Don Juan y el conde de Haro se miraron asombrados.

—Hablad, hablad —dijeron todos con interés.

—La enfermedad que aquejaba a su alteza —repuso Aben-Ahlamar— ha hecho crisis. Su alteza duerme tranquilamente. ¡Bendigamos a Dios!

Don Lope y su digno amigo, se separaron del círculo que habían formado los cortesanos para oír mejor al judío.

—¿Qué opináis de esto? —dijo don Juan al conde.

—¡Cuerpo de tal!, ¿qué he de opinar sino que todo se lo ha llevado la trampa? Vos os habéis quedado, con esta mejoría, sin la corona de León y yo sin vengar a mis mayores.
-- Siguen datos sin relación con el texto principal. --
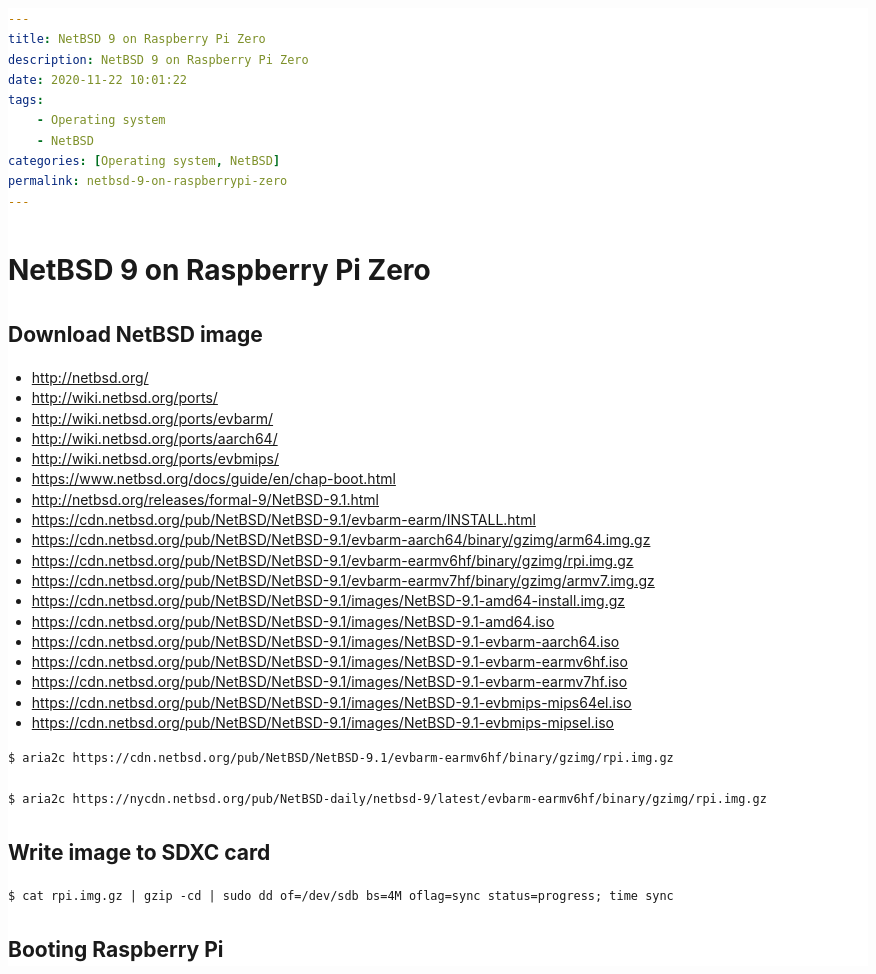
```yaml
---
title: NetBSD 9 on Raspberry Pi Zero
description: NetBSD 9 on Raspberry Pi Zero
date: 2020-11-22 10:01:22
tags:
    - Operating system
    - NetBSD
categories: [Operating system, NetBSD]
permalink: netbsd-9-on-raspberrypi-zero
---
```


# NetBSD 9 on Raspberry Pi Zero

## Download NetBSD image

-   http://netbsd.org/
-   http://wiki.netbsd.org/ports/
-   http://wiki.netbsd.org/ports/evbarm/
-   http://wiki.netbsd.org/ports/aarch64/
-   http://wiki.netbsd.org/ports/evbmips/
-   https://www.netbsd.org/docs/guide/en/chap-boot.html
-   http://netbsd.org/releases/formal-9/NetBSD-9.1.html
-   https://cdn.netbsd.org/pub/NetBSD/NetBSD-9.1/evbarm-earm/INSTALL.html
-   https://cdn.netbsd.org/pub/NetBSD/NetBSD-9.1/evbarm-aarch64/binary/gzimg/arm64.img.gz
-   https://cdn.netbsd.org/pub/NetBSD/NetBSD-9.1/evbarm-earmv6hf/binary/gzimg/rpi.img.gz
-   https://cdn.netbsd.org/pub/NetBSD/NetBSD-9.1/evbarm-earmv7hf/binary/gzimg/armv7.img.gz
-   https://cdn.netbsd.org/pub/NetBSD/NetBSD-9.1/images/NetBSD-9.1-amd64-install.img.gz
-   https://cdn.netbsd.org/pub/NetBSD/NetBSD-9.1/images/NetBSD-9.1-amd64.iso
-   https://cdn.netbsd.org/pub/NetBSD/NetBSD-9.1/images/NetBSD-9.1-evbarm-aarch64.iso
-   https://cdn.netbsd.org/pub/NetBSD/NetBSD-9.1/images/NetBSD-9.1-evbarm-earmv6hf.iso
-   https://cdn.netbsd.org/pub/NetBSD/NetBSD-9.1/images/NetBSD-9.1-evbarm-earmv7hf.iso
-   https://cdn.netbsd.org/pub/NetBSD/NetBSD-9.1/images/NetBSD-9.1-evbmips-mips64el.iso
-   https://cdn.netbsd.org/pub/NetBSD/NetBSD-9.1/images/NetBSD-9.1-evbmips-mipsel.iso

```shell
$ aria2c https://cdn.netbsd.org/pub/NetBSD/NetBSD-9.1/evbarm-earmv6hf/binary/gzimg/rpi.img.gz

$ aria2c https://nycdn.netbsd.org/pub/NetBSD-daily/netbsd-9/latest/evbarm-earmv6hf/binary/gzimg/rpi.img.gz
```

## Write image to SDXC card

```shell
$ cat rpi.img.gz | gzip -cd | sudo dd of=/dev/sdb bs=4M oflag=sync status=progress; time sync
```

## Booting Raspberry Pi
—Ya os dije —repuso el infante— que era demasiado suave... ¡Oh!, si hubiese bebido el agua que os di antes de salir de Burgos emigrado, ya estaría yo ungido y coronado rey y vos suficientemente vengado.

—El caso es —dijo don Lope pensativo— que si se desperdicia esta ocasión... Nada, nada, ya está decidido.